[Saved data entries]
:::::

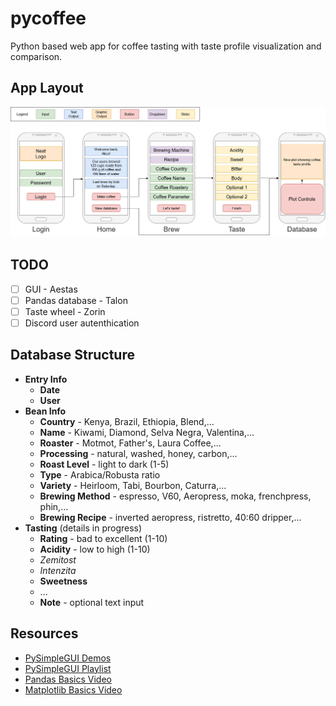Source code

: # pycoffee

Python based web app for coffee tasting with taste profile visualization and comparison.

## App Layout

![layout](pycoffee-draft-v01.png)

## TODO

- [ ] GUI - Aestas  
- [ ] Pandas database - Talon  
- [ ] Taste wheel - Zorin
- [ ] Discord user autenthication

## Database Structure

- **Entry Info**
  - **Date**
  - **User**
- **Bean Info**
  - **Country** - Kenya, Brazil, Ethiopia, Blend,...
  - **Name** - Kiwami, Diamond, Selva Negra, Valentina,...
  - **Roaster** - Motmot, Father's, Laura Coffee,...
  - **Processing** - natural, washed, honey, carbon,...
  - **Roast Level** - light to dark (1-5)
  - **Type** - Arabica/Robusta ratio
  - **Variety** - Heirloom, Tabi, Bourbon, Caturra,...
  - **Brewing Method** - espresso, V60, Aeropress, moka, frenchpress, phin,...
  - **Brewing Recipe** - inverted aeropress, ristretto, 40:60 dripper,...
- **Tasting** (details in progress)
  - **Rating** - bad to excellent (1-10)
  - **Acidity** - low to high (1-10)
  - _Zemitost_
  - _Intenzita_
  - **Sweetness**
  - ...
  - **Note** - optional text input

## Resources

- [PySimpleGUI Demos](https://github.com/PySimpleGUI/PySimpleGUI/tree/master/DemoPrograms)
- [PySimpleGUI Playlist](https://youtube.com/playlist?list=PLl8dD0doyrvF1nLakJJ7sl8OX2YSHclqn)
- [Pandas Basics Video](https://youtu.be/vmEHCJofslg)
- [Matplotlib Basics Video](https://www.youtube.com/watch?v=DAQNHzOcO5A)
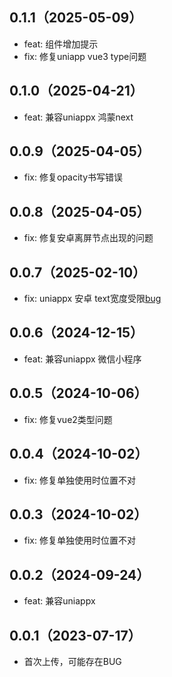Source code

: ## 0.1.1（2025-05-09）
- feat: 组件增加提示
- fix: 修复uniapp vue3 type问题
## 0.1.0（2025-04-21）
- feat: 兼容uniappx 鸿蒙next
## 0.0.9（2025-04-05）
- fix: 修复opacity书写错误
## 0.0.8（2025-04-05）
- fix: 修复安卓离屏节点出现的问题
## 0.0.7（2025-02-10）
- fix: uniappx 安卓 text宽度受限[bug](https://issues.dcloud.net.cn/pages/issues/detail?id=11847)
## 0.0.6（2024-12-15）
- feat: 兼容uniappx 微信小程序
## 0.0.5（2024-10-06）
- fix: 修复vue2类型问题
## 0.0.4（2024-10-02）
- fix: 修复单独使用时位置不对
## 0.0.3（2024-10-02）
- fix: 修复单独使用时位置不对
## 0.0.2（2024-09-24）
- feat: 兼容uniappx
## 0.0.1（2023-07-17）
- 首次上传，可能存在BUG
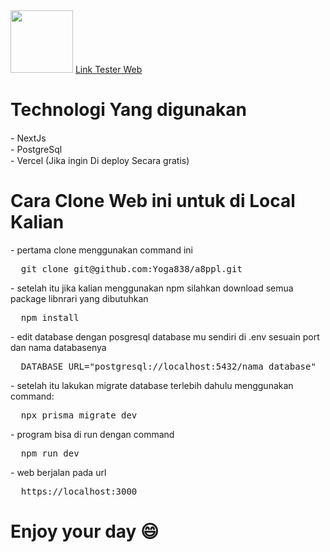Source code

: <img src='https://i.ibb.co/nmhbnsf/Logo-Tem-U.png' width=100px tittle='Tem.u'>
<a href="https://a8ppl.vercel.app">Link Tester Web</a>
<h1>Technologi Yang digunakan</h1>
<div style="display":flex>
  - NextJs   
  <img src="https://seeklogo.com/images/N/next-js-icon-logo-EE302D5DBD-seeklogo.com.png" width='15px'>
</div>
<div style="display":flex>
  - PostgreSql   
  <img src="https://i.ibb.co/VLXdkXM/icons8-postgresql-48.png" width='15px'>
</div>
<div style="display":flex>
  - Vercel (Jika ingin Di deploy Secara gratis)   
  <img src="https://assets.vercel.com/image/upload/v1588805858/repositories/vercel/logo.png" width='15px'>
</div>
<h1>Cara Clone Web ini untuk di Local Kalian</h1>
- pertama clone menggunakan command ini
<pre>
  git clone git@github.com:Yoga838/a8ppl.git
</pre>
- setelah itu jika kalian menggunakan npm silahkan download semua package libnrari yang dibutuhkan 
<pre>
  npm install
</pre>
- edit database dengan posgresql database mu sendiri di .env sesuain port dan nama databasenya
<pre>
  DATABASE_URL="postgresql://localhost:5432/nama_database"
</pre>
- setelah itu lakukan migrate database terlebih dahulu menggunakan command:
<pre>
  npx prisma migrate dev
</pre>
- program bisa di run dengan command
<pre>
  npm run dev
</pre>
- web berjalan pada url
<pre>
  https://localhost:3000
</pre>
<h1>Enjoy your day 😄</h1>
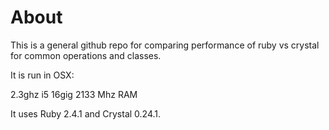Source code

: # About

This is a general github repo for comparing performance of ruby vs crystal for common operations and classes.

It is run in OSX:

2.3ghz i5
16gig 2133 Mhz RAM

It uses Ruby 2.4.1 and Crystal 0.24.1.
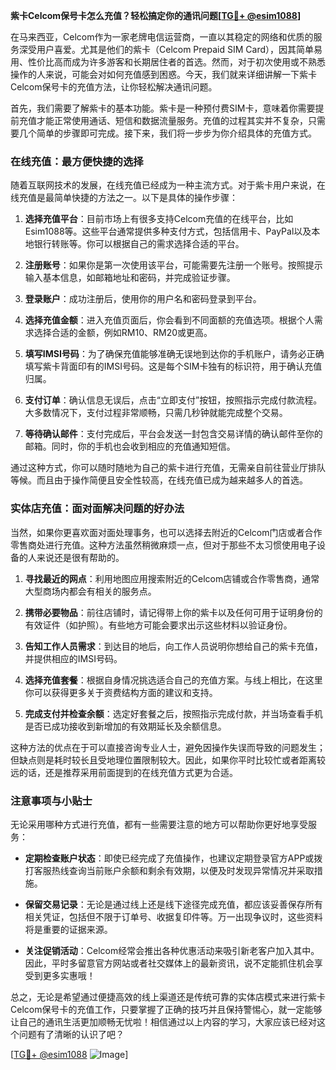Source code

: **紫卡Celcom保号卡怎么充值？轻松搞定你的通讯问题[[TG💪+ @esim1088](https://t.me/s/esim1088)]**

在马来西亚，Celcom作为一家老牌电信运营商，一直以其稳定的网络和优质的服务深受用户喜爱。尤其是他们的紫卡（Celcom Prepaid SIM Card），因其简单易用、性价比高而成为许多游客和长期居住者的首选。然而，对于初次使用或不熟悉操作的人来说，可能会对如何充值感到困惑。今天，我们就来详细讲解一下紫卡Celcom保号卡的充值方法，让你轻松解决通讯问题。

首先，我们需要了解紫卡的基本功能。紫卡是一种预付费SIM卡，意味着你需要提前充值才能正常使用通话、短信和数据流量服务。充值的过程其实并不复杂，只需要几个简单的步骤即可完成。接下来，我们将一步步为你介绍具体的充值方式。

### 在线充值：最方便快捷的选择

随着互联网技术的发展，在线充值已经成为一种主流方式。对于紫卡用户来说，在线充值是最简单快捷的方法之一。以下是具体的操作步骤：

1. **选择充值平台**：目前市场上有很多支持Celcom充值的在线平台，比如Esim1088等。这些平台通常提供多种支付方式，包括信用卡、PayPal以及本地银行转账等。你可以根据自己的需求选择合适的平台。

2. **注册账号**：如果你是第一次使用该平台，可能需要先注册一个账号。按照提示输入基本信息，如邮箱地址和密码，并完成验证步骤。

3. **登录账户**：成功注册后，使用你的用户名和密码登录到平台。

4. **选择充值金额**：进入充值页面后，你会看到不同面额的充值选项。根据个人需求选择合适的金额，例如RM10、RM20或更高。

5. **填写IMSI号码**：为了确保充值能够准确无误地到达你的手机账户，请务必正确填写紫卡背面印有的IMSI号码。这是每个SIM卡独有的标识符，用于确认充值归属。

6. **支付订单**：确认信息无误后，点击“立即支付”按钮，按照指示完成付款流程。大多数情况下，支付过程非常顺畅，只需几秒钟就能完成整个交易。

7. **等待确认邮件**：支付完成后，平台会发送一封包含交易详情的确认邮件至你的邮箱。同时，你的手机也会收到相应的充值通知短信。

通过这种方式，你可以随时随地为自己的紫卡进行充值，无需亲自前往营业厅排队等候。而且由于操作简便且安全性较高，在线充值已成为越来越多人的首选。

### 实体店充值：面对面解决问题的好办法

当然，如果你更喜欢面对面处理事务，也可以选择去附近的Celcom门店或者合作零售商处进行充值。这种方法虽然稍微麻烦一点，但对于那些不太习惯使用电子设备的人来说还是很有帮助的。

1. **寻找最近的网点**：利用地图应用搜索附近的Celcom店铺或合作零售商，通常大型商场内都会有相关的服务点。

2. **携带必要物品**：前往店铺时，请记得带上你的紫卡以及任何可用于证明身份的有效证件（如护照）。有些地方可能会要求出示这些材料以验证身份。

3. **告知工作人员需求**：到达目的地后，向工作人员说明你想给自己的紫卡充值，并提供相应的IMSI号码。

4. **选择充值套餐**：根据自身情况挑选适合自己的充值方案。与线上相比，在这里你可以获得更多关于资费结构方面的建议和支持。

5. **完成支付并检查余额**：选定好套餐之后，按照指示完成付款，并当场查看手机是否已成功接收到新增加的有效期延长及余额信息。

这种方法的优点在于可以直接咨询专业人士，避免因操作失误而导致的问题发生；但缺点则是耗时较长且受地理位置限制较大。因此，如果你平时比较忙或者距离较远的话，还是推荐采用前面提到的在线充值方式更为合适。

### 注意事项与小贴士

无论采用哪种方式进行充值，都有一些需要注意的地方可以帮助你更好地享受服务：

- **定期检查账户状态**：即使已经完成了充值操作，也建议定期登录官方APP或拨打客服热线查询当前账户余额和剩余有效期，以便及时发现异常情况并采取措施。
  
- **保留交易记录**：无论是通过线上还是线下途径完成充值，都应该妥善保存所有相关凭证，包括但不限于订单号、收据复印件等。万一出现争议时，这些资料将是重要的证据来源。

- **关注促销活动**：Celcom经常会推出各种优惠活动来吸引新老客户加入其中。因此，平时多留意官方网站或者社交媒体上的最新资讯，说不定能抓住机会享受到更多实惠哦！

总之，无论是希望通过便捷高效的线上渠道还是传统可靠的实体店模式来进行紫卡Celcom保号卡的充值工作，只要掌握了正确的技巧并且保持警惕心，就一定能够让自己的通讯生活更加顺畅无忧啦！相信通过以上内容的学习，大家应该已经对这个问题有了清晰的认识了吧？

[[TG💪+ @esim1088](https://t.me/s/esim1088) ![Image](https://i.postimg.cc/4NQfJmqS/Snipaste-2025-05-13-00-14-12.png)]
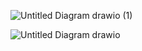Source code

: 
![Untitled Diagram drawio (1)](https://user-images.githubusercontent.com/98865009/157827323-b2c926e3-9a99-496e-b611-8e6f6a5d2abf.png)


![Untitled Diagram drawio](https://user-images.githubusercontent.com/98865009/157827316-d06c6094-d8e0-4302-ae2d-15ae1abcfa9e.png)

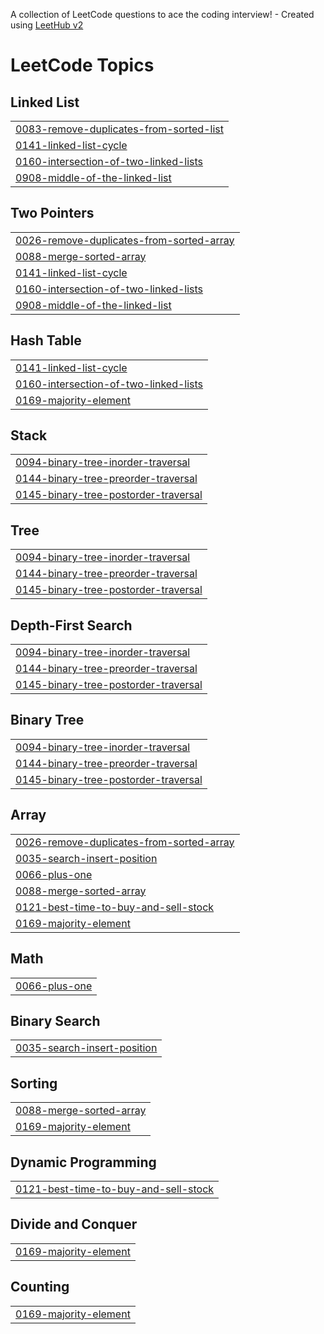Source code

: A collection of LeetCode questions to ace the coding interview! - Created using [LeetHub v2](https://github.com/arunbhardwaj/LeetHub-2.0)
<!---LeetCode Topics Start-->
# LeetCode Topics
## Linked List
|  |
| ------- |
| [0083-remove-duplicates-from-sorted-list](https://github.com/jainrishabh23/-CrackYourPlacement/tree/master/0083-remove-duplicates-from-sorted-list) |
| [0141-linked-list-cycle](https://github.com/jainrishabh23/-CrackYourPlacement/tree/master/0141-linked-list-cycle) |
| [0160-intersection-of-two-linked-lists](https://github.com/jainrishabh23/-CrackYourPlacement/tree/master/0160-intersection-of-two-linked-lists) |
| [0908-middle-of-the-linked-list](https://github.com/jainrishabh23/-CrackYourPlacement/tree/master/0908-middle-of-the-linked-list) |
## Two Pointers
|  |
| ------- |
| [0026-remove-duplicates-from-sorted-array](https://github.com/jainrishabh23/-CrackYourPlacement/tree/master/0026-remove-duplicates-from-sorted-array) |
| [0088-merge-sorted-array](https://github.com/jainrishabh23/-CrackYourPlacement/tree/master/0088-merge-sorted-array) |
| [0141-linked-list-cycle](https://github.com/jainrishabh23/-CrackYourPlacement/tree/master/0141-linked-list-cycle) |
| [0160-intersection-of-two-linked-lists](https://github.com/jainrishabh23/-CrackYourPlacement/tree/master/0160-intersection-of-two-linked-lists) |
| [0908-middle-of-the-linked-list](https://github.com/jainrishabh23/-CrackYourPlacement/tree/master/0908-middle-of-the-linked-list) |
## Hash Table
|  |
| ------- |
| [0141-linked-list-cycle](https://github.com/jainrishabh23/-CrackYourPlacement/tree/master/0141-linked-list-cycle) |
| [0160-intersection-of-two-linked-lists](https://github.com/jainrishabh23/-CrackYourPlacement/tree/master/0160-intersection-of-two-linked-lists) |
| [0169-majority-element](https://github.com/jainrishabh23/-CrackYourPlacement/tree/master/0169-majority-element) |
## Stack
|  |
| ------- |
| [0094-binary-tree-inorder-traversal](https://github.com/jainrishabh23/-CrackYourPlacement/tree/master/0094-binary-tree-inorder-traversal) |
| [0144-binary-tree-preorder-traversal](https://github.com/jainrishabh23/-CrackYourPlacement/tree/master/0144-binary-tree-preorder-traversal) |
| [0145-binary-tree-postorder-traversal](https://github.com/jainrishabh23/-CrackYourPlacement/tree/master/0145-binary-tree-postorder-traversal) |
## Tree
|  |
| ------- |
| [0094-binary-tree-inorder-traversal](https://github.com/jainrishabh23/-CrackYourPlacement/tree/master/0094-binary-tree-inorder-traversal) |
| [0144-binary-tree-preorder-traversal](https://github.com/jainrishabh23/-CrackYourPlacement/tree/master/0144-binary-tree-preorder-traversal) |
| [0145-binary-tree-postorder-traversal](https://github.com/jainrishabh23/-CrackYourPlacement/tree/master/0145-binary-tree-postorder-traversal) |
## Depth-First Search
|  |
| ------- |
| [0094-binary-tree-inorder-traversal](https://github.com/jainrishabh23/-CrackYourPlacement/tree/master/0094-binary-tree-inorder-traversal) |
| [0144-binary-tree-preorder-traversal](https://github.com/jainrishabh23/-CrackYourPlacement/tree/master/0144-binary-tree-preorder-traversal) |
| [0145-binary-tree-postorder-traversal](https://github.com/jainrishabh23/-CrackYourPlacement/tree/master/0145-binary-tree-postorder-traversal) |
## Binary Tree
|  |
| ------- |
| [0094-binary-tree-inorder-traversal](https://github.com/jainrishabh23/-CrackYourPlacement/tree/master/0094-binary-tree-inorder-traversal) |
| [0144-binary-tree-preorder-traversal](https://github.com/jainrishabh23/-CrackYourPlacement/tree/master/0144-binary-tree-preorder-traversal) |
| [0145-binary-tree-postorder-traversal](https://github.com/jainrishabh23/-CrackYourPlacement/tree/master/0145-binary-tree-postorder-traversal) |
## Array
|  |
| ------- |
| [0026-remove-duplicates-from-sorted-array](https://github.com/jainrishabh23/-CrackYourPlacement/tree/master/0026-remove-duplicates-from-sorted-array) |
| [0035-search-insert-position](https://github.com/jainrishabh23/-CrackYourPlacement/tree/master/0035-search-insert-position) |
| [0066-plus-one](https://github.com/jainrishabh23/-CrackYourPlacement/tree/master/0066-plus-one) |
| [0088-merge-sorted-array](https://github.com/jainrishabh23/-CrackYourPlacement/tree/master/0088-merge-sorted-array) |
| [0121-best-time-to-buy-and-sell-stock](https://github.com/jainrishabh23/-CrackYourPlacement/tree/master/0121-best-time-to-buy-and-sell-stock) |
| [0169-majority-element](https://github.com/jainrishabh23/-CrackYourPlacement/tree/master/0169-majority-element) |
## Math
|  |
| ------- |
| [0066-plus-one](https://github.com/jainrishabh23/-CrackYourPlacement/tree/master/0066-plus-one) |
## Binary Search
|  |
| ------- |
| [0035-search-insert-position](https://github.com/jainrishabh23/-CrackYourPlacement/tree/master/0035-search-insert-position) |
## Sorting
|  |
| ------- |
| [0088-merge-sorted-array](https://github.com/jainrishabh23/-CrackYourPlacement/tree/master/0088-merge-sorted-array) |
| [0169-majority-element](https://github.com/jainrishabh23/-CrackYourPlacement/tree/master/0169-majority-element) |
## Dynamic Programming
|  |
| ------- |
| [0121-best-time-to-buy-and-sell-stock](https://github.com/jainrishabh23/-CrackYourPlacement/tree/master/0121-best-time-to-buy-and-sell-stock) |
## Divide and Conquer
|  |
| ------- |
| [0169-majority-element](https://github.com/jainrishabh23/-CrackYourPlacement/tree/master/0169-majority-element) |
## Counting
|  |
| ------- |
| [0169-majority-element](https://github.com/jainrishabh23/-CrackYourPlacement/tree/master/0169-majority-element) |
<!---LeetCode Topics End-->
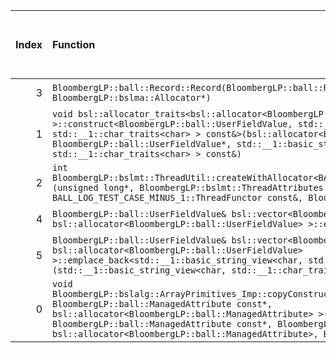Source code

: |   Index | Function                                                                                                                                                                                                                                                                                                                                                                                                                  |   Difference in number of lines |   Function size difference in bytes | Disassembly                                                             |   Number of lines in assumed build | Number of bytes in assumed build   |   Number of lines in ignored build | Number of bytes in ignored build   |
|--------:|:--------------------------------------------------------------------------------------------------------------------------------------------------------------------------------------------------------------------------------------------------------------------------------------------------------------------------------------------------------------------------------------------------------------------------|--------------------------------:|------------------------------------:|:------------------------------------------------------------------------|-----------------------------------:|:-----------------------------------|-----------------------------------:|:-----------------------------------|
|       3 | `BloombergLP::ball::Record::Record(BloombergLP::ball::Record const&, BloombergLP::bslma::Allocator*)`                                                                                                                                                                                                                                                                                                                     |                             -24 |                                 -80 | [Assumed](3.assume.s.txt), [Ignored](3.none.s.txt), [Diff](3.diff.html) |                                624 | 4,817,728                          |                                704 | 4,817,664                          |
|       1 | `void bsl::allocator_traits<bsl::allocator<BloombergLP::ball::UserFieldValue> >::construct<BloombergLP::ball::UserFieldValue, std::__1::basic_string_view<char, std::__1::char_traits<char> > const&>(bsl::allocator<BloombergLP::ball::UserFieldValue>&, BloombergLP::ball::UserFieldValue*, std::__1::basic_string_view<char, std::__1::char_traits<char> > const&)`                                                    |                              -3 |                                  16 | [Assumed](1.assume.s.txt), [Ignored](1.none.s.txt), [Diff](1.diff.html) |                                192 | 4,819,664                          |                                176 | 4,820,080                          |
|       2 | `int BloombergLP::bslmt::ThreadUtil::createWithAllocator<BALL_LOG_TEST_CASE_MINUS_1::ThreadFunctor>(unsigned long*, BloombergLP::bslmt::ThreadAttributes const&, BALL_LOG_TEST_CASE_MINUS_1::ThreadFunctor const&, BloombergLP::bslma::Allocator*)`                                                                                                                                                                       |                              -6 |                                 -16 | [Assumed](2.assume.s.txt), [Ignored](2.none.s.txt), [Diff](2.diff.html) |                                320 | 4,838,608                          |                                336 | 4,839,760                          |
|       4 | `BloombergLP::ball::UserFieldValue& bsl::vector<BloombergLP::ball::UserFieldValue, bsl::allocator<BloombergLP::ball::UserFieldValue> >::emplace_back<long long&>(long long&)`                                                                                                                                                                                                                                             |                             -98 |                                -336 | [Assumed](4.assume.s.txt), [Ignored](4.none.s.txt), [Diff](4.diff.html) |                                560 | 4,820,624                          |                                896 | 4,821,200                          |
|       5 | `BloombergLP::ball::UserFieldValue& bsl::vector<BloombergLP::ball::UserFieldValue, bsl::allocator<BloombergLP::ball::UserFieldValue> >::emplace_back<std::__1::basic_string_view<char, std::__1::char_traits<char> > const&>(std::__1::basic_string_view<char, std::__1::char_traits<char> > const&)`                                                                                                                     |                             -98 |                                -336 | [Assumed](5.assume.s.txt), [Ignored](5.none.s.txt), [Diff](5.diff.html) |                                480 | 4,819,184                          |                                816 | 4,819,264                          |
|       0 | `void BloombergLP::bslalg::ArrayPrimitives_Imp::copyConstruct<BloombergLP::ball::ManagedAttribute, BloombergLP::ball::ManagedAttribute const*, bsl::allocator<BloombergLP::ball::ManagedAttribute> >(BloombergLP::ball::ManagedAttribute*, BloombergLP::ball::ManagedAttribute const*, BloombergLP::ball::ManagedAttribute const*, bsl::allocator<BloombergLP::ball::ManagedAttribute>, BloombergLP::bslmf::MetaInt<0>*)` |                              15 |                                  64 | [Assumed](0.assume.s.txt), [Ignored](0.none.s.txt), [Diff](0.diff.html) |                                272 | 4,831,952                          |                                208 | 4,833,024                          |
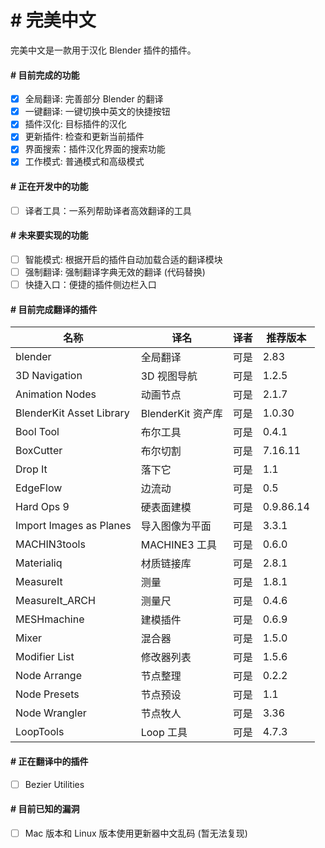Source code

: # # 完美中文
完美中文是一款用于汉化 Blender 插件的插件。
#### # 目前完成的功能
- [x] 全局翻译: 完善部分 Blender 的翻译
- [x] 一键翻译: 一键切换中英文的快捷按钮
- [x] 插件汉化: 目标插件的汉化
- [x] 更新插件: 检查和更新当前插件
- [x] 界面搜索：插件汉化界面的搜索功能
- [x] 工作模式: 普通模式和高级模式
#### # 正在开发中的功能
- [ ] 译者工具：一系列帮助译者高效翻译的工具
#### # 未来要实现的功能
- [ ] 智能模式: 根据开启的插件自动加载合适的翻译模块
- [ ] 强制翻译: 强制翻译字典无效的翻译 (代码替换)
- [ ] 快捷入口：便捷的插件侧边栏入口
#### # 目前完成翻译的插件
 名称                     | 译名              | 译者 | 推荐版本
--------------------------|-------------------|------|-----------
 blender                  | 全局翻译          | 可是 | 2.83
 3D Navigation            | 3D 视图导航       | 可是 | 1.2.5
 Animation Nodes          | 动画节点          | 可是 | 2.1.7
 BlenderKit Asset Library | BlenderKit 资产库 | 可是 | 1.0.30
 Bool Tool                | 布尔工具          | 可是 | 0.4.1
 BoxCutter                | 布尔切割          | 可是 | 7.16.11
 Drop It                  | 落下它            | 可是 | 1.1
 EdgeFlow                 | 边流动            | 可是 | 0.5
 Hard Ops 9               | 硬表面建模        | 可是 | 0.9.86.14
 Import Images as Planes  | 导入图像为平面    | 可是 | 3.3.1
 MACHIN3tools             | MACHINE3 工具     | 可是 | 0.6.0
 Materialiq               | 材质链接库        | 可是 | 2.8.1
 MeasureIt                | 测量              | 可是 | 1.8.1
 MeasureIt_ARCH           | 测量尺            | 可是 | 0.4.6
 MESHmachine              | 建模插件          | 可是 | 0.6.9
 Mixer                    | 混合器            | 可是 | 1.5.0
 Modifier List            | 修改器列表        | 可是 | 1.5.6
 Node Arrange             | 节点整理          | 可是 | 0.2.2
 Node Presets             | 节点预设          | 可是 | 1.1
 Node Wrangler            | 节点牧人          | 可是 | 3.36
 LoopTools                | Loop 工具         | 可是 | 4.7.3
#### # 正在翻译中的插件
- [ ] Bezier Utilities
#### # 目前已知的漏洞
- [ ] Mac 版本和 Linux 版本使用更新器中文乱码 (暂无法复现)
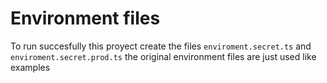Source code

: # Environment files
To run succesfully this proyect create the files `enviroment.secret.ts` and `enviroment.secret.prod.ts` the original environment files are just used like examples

:::::

The required answer is the exact run of lines above starting at the line with "#### # 目前完成的功能" and ending at the line with "#### # 目前完成翻译的插件", with both ends present.

#### # 目前完成的功能
- [x] 全局翻译: 完善部分 Blender 的翻译
- [x] 一键翻译: 一键切换中英文的快捷按钮
- [x] 插件汉化: 目标插件的汉化
- [x] 更新插件: 检查和更新当前插件
- [x] 界面搜索：插件汉化界面的搜索功能
- [x] 工作模式: 普通模式和高级模式
#### # 正在开发中的功能
- [ ] 译者工具：一系列帮助译者高效翻译的工具
#### # 未来要实现的功能
- [ ] 智能模式: 根据开启的插件自动加载合适的翻译模块
- [ ] 强制翻译: 强制翻译字典无效的翻译 (代码替换)
- [ ] 快捷入口：便捷的插件侧边栏入口
#### # 目前完成翻译的插件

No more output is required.